April 15 Wednesday 2020

英語を学んでよかったと思うこと

もともと英語が得意だったというわけではない。でも一人でアメリカへ行くだけの度胸はあったおかげで生活に困らないくらいの英語は身についた。行けば自然と話せるようになるなんてことは嘘っぱちで、勉強嫌いだった自分なりの努力もした。英語ができるようになってなにを学んだのか、なにが変わったのか。よかったことは?

明白なことからいうと、コミュニケーションをとれる人の幅が広がり、様々な言語の情報も英語でなら翻訳されているものも多い。だけど一番は、これは英語だけに限った話ではないと思うけど、その国の言語を取得するということは、その国の人独自の感覚や感情なども学べるというところだと思う。多国語を話せる人にはすぐ共感してもらえることだと思うけど、なるべくわかりやすく説明してみる。

例えば、先日母に簡単な翻訳を頼まれ、そのなかの”雪化粧”というものがあった。直訳できる英語はないし、訳すとすれば”coverd with snow”とか”a blanket of snow”といったところだけど、”雪化粧”ほど情緒を感じさせるものではないかなと。他にも日本語には四季を感じさせる言葉がたくさんあるし、それだけ日本人は四季の一つ一つを認識し、大事にしていいるのだと思う。

ここ数年ほど、夜の散歩がずっとマイブーム。公園に寝転がって深く澄んだ濃紺に散りばめられた星を眺めたり、昼間の色鮮やかな顔とはまた違う、少し控えめながらも力強さを感じさせる桜を見にいく。正直言うとアメリカへ渡るまでは、景色などをみて美しいと感じはしても、一瞬でも目にすればもう満足といった感じで、祖母にもよく”あんたはほんま花より団子じゃね”と言われていた。それが今のようになったのは、もちろん周りの影響であったり、単純に歳をとったというのもあるかもしれないが、一番は英語を学ぶことで情緒揺さぶる日本語の奥深さを認識できたことが大きいと感じている。

他に別の例を挙げると”うま味”という言葉。実は英語にはこの”うま味”にあたる単語が存在せず、心理学の授業で他の英単語に入り混じって”UMAMI”を発見したときは思わず吹き出しそうになった。日本ではお出汁など、ずっと昔から人々の生活と共にあったうま味だが、先生の話では海外にumamiの概念が入ってきたのはわりと最近のことらしい。(正確にいつぐらいまでは覚えていないが)日本にきたことがあるアメリカの友人たちは、こぞって日本の食べ物は美味しいと褒めてくれるが、基本味が4つだった人たちと5つの人がつくる物に差がでるのは当然のことなのだろうと納得した瞬間だった。

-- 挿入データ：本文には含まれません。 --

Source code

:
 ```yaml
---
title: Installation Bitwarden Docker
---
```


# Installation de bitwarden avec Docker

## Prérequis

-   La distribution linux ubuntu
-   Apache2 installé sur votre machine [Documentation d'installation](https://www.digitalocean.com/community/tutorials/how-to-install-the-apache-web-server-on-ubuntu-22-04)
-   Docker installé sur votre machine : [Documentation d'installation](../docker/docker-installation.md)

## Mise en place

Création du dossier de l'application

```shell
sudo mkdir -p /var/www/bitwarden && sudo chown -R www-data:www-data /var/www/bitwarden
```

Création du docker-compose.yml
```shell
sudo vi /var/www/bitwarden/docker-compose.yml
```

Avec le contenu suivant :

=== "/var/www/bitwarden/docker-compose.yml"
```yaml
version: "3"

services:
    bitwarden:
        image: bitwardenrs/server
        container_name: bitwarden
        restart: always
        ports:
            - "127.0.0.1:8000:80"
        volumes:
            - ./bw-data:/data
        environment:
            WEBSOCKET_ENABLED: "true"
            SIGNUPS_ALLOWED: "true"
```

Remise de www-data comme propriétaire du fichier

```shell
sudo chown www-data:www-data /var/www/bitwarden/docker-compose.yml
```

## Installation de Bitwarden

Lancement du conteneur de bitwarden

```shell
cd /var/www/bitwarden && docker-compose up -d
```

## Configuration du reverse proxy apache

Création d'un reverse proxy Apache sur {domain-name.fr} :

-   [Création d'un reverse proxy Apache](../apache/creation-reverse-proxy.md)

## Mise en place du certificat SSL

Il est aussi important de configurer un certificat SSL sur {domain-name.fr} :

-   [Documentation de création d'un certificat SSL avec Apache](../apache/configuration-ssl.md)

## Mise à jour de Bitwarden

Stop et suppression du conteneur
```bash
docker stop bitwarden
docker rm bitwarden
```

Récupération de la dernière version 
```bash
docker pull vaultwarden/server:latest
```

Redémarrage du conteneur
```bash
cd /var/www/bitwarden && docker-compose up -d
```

鶏が先か、卵が先かとはよくいったもので、きちんと理解できているから言語化できるのか、言語化できるから理解できるのかはわからない。だが、日本語に上記のような優位性が認められるように、他の言語にもそれぞれの優位性があると思う。例えば、スペイン語には骨盤の動きを感じるための言葉が様々あり、それゆえ動作もスムーズに行えると聞いたことがある。また日本ではただ単にボールとともに移動するだけだったドリブルが、スペインではコンドゥクシオン(運ぶドリブル)とレガテ(仕掛けるドリブル)として指導されてきた。それぞれの違いなどを明白に理解してプレーしていればそれだけ戦術理解度などにも差がでてくると思う。このように書いていると”言語化”というのは大切なことのようで、実は私が昨年から始めたオンライントレーニングもこの”言語化”をキーとして取り組むものである。始めはパソコンに向かって作業することがなぜパフォーマンスに繋がるのか理解できなかったが、それも今ならなんとなく理解できるように思う。

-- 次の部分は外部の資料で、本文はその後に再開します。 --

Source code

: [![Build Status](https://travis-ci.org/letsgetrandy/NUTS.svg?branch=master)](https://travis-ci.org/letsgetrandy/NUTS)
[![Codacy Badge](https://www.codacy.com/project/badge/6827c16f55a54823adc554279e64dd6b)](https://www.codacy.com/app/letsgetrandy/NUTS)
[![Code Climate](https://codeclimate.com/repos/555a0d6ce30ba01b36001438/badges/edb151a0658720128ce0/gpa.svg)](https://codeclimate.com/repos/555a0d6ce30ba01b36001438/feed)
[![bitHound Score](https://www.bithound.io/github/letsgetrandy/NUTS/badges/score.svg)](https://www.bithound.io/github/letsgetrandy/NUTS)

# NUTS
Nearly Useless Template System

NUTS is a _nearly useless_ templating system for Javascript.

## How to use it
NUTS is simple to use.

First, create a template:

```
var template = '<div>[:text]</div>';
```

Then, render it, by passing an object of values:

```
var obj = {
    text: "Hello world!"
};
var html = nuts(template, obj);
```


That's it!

話が逸れてしまったが、結論として、言語を習得するというのはただ単にコミュニケーションがとれるようになることなど以上に、その言語が使われる土地ならではの感覚であったり、心だったりに触れることになる。だから、例えばMake Your Own Ball Dayでの活動なども取り入れられるところで英語を取り入れて、少しでも周りの人たちが英語に触れて学ぶきっかけをつくれればと思う。